Os barcos chegam ao cais do Ver-o-Peso após dias no alto-mar. Os pescadores descarregam o que mais tarde estará na mesa de milhares. São de 70 a 80 toneladas que chegam à Pedra do Peixe todos os dias, como aponta a Secretaria Municipal de Economia de Belém (Secon). Dourada, filhote, gurijuba, piaba, bagre são pesados, comprados e colocados em caminhões estacionados próximo à Praça do Relógio. Para os pescadores, como Isaías Souza, é o final de um longo período de trabalho. Para os outros, o início. Um dos muitos ciclos do complexo.

ver-o-peso lunar 2

 

“Quando vamos, não sabemos quando volta. Nosso horário quem faz é a maré e só quando o barco enche de peixe que voltamos. Trazemos umas quatro toneladas por viagem", diz um pescador de voz fanha, morador de Cachoeira do Arari e que costuma pescar em Soure, no Marajó, e no canal do Curuá, no Amapá. “20 anos aqui, o Ver-o-Peso é meu parceiro, faça chuva ou faça sol, as vendas estando boas ou não, ele sempre me ajuda, então quero agradecer”, diz. E ele se soma às pessoas que veem e tratam o "Veropa" como um ser vivo.

Primeiros raios de sol

O dia vai clareando. Ao contornar a Pedra do Peixe, muita coisa aparece, nem sempre tão belas como nas músicas. No centro do cais, trabalhadores filetam peixes em tábuas. Primeiro cortam as cabeças. Os restos vão para o chão. As carcaças são disputadas por garças e urubus aglomerados. “Esse aí é potoqueiro, já tá querendo aparecer na reportagem”, grita uma das trabalhadoras ao ver um colega falar que arrecada peixes para doar aos pobres. “É tudo mentira, não tem nem vergonha, sempre diz isso, sai daí”, diz a mulher, provocando risos dos demais.

Ali perto, o tráfego de carroceiros aumenta. Com sacas de açaí empilhadas nos veículos de madeira, os trabalhadores entram e saem da Feira do Açaí. O vendedor de mingau se desvia para vender. “Aqui é como uma Serra Pelada: o dinheiro jorra pra todo lado, tem pra todo mundo”, diz. Banquinhas vendem o café com pão ou tapioca, mas também a dose de cachaça. Entre o antigo Necrotério - que fica no mesmo local onde os portugueses criaram a ‘Casa de Haver o Peso’ para taxar as transações que ali se faziam - e o Forte do Castelo, os barcos com açaí atracados. A dinâmica é a mesma do peixe. É dali que sai o açaí que abastece a capital paraense e a região metropolitana. Em torno de 100 toneladas in natura são comercializadas por dia na Feira do Açaí. O valor diário chega a dobrar no período da safra. Grande parte vem da região ribeirinha e do arquipélago do Marajó.

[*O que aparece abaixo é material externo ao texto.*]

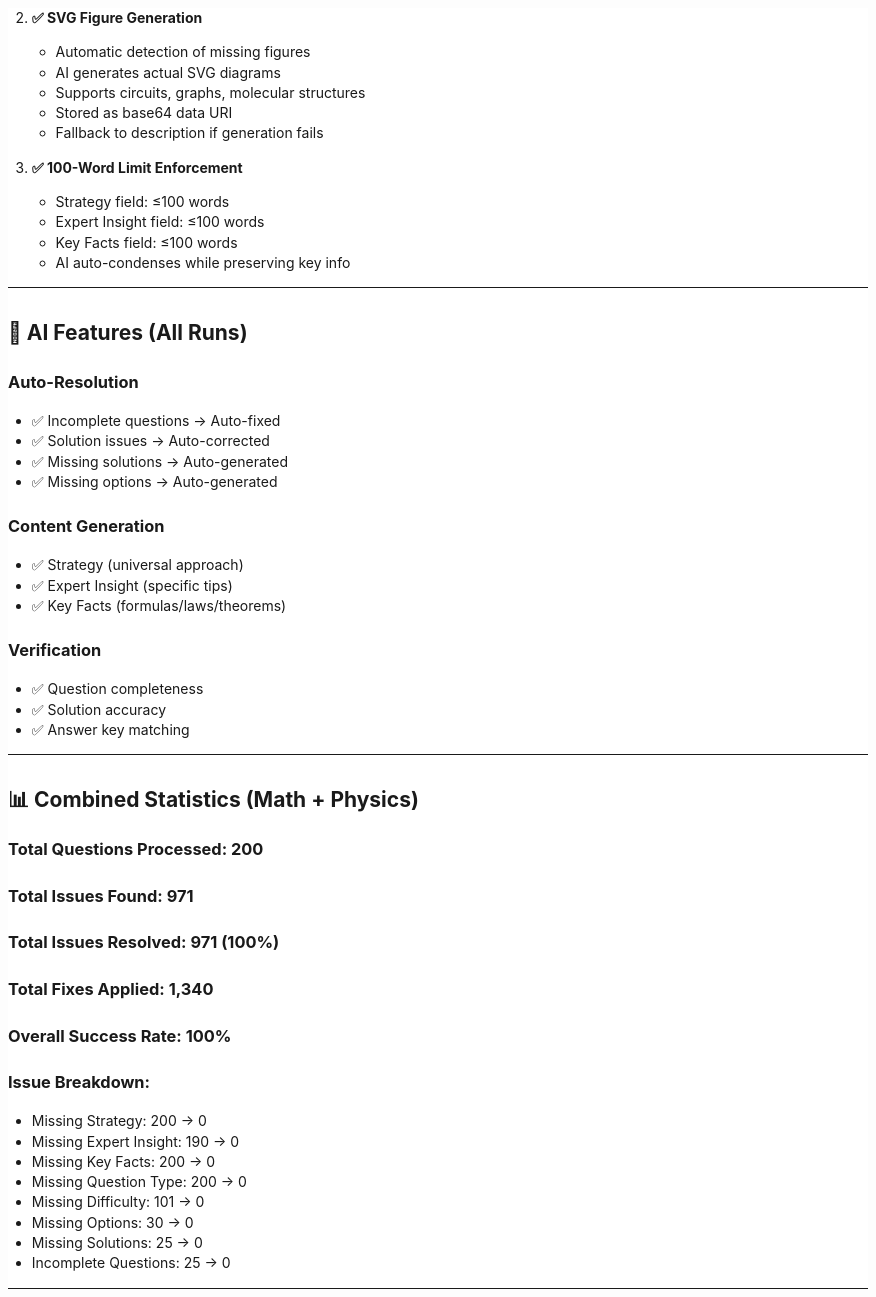 2. **✅ SVG Figure Generation**
   - Automatic detection of missing figures
   - AI generates actual SVG diagrams
   - Supports circuits, graphs, molecular structures
   - Stored as base64 data URI
   - Fallback to description if generation fails

3. **✅ 100-Word Limit Enforcement**
   - Strategy field: ≤100 words
   - Expert Insight field: ≤100 words
   - Key Facts field: ≤100 words
   - AI auto-condenses while preserving key info

---

## 🤖 AI Features (All Runs)

### Auto-Resolution
- ✅ Incomplete questions → Auto-fixed
- ✅ Solution issues → Auto-corrected
- ✅ Missing solutions → Auto-generated
- ✅ Missing options → Auto-generated

### Content Generation
- ✅ Strategy (universal approach)
- ✅ Expert Insight (specific tips)
- ✅ Key Facts (formulas/laws/theorems)

### Verification
- ✅ Question completeness
- ✅ Solution accuracy
- ✅ Answer key matching

---

## 📊 Combined Statistics (Math + Physics)

### Total Questions Processed: **200**
### Total Issues Found: **971**
### Total Issues Resolved: **971** (100%)
### Total Fixes Applied: **1,340**
### Overall Success Rate: **100%**

### Issue Breakdown:
- Missing Strategy: 200 → 0
- Missing Expert Insight: 190 → 0
- Missing Key Facts: 200 → 0
- Missing Question Type: 200 → 0
- Missing Difficulty: 101 → 0
- Missing Options: 30 → 0
- Missing Solutions: 25 → 0
- Incomplete Questions: 25 → 0

---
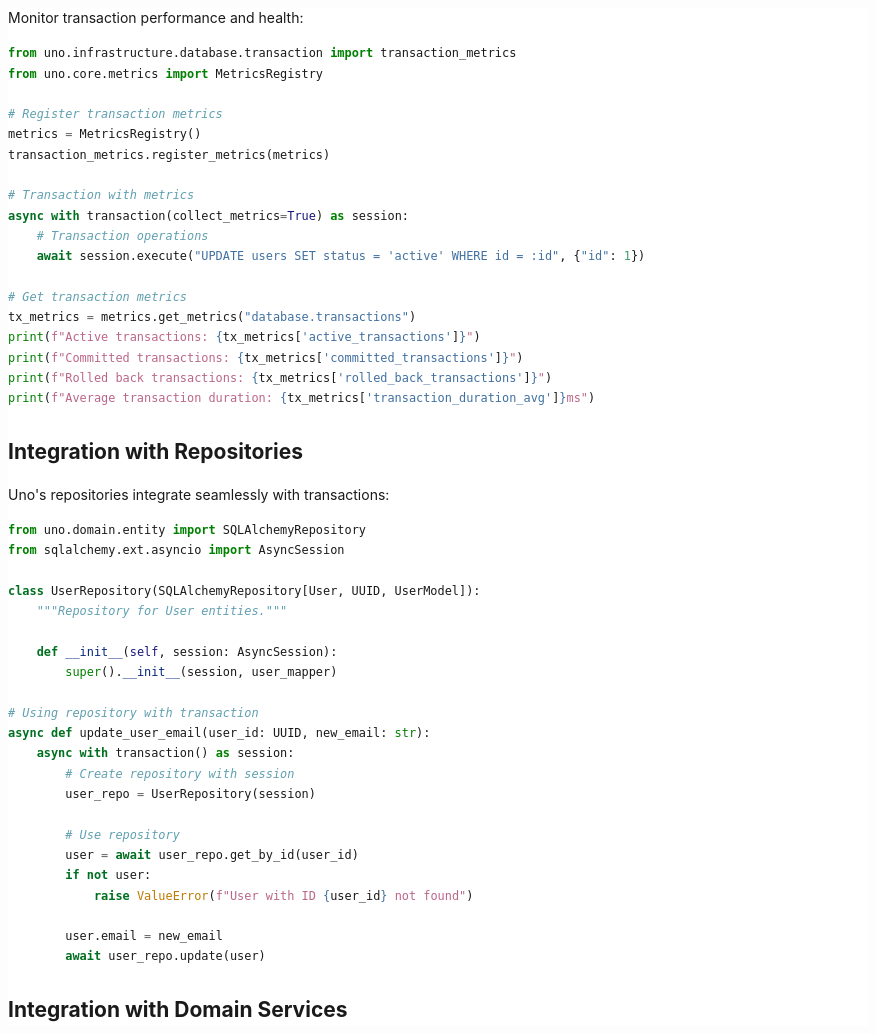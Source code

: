 Monitor transaction performance and health:

```python
from uno.infrastructure.database.transaction import transaction_metrics
from uno.core.metrics import MetricsRegistry

# Register transaction metrics
metrics = MetricsRegistry()
transaction_metrics.register_metrics(metrics)

# Transaction with metrics
async with transaction(collect_metrics=True) as session:
    # Transaction operations
    await session.execute("UPDATE users SET status = 'active' WHERE id = :id", {"id": 1})

# Get transaction metrics
tx_metrics = metrics.get_metrics("database.transactions")
print(f"Active transactions: {tx_metrics['active_transactions']}")
print(f"Committed transactions: {tx_metrics['committed_transactions']}")
print(f"Rolled back transactions: {tx_metrics['rolled_back_transactions']}")
print(f"Average transaction duration: {tx_metrics['transaction_duration_avg']}ms")
```

## Integration with Repositories

Uno's repositories integrate seamlessly with transactions:

```python
from uno.domain.entity import SQLAlchemyRepository
from sqlalchemy.ext.asyncio import AsyncSession

class UserRepository(SQLAlchemyRepository[User, UUID, UserModel]):
    """Repository for User entities."""
    
    def __init__(self, session: AsyncSession):
        super().__init__(session, user_mapper)

# Using repository with transaction
async def update_user_email(user_id: UUID, new_email: str):
    async with transaction() as session:
        # Create repository with session
        user_repo = UserRepository(session)
        
        # Use repository
        user = await user_repo.get_by_id(user_id)
        if not user:
            raise ValueError(f"User with ID {user_id} not found")
            
        user.email = new_email
        await user_repo.update(user)
```

## Integration with Domain Services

“E aí, 'vamo' levar logo?”, indaga um vendedor ao perceber um cliente retornar. “Mas quando, isso já tá tudo revirado já”, diz o cliente. Se aproxima das cestas com o fruto. Pega uma e começa a roer até sua boca ficar negra. “Vou levar”, diz. Chama um carroceiro. Até sua caminhonete, são R$ 10 por cada viagem.

O movimento da maré é emulado pelo vai e vem de mercadorias, com apenas uma diferença: a economia não tem maré baixa. Como retratado na poesia de muitos artistas, a beira de água atrai lamentos e saudade. O nascer do dia traz mais pressa. “Sai da frente”, diz um carroceiro. Os canhões do Forte parecem apontados para a massa de trabalhadores. A ladeira que leva à fortificação exala cheiro de urina e fezes. Não é possível pesar o lamento deixado nos rios há séculos. As águas parecem atrair isso. A maré vai secando, o clima é nublado, suficiente para fazer as luzes da madrugada desligarem. Quando o sol nasce, um outro momento e outra persona do complexo cartão-postal de Belém é revelada. O dia é longo.